Here's an observation: both in the tokens to types relationship from corpus linguistics (i.e. Zipfian Frequency-Rank plots) and PageRank Value to PageRank ranking from internet datasets we see a power law. We know, from Wentian Li, that a random word creation process with a Markov property produces the power law in the Frequency-Rank relationship for natural languages. We know from the founders of Google that the PageRank is the equalibrium state of a stochastic exploration of the internet, following link-to-link, with a teleportation action that occurs from time-to-time (and when the stochastic explorer is dead ended).

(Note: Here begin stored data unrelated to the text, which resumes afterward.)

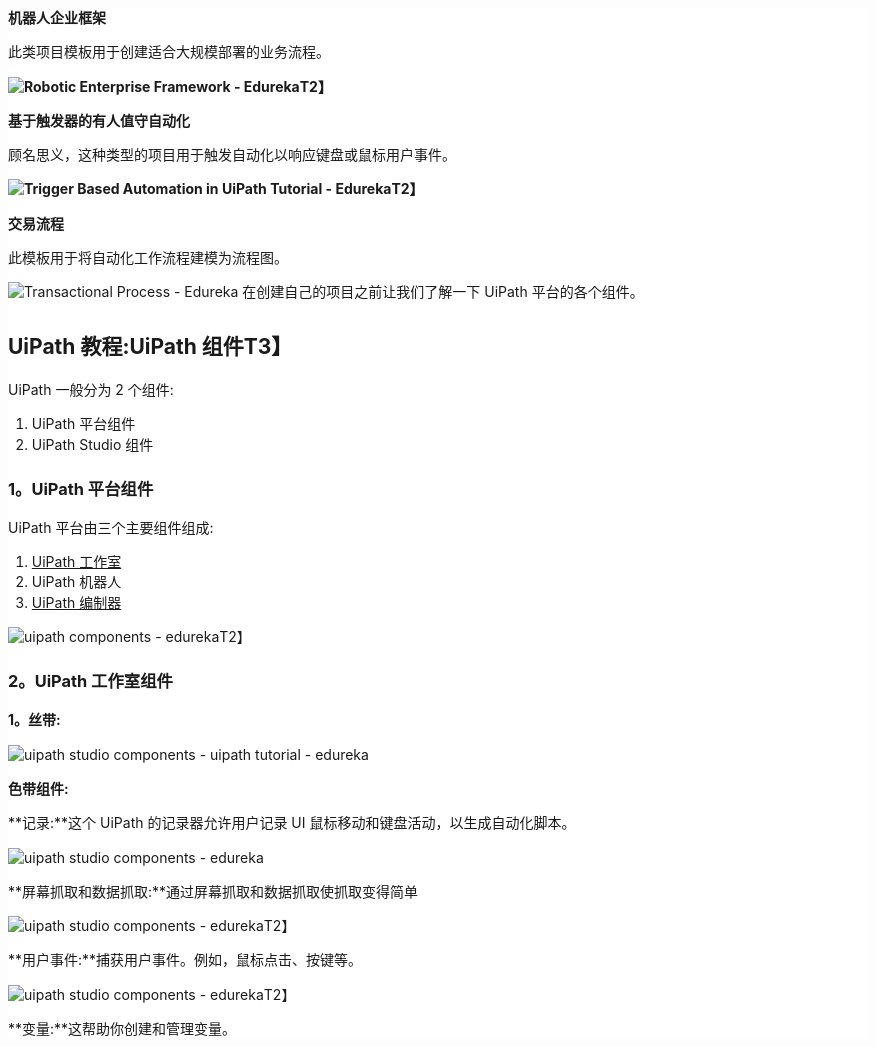 **机器人企业框架**

此类项目模板用于创建适合大规模部署的业务流程。

**![Robotic Enterprise Framework - Edureka](../Images/e7bbfd6a9e9f979dd02f139f12cbe739.png)T2】**

**基于触发器的有人值守自动化**

顾名思义，这种类型的项目用于触发自动化以响应键盘或鼠标用户事件。

**![Trigger Based Automation in UiPath Tutorial - Edureka](../Images/02ad3453859abd845312924f73b64bab.png)T2】**

**交易流程**

此模板用于将自动化工作流程建模为流程图。

![Transactional Process - Edureka](../Images/b08cb6d8a78236861e30c31b058887dc.png) 在创建自己的项目之前让我们了解一下 UiPath 平台的各个组件。

## **UiPath 教程:UiPath 组件**T3】

UiPath 一般分为 2 个组件:

1.  UiPath 平台组件
2.  UiPath Studio 组件

### **1。UiPath 平台组件**

UiPath 平台由三个主要组件组成:

1.  [UiPath 工作室](https://www.edureka.co/blog/uipath-studio/)
2.  UiPath 机器人
3.  [UiPath 编制器](https://www.edureka.co/blog/uipath-orchestrator/)

![uipath components - edureka](../Images/328b015464117640d23486bea2c5aade.png)T2】

### **2。UiPath** **工作室组件**

**1。丝带:**

![uipath studio components - uipath tutorial - edureka](../Images/57a1da37d98f79aa363e7202524273a0.png)

**色带组件:**

**记录:**这个 UiPath 的记录器允许用户记录 UI 鼠标移动和键盘活动，以生成自动化脚本。

![uipath studio components - edureka](../Images/c21b831fc6b27acb6b1e06152941170e.png)

**屏幕抓取和数据抓取:**通过屏幕抓取和数据抓取使抓取变得简单

![uipath studio components - edureka](../Images/7b3f5f29c14377821d6596b69bf0f707.png)T2】

**用户事件:**捕获用户事件。例如，鼠标点击、按键等。

![uipath studio components - edureka](../Images/4f8f8febc5b38e3f3703fd47506b1afe.png)T2】

**变量:**这帮助你创建和管理变量。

Why are these similar? After a little thought during some driving around, it came to me: word composition is also a stochastic exploration of a state-space with a Markov property. In this case, the states are 'a' to 'z' and whitespace (the delimiter) and the teleportation comes from the breaking of the symbol stream into words with the delimiter symbol. That is take Brin and Page's random surfer and have them "explore" the alphabet with some Markov Chain transition matrix P. With some probability, α, they abandon their search, generate a delimiter, and start composing a new word.
Thus there is a direct link between the word generation process that leads to Zipf's laws and the PageRank vector for a stochastic exploration process. They are conceptually the same thing and that's why they have the same empirical properties.
Why is this interesting? Well, if one examines the Brown Corpus (or any other) in detail one finds negative curvature at the extreme right hand side of the Frequency-Rank plot — but Markov property pseudoword generating processes create positive curvature at the right hand side suggesting, to mean, that one must break the Markov property to properly account for the actual distributions of words in real prose.
So what if I also broke the Markov property for stochastic exploration of the internet? How would PageRanks change if the teleportation vector was not constant but history dependent? i.e. If my choice of link to follow depended upon where I'd been or how long I'd been searching? What if Brin and Page's alpha was actually α(t)?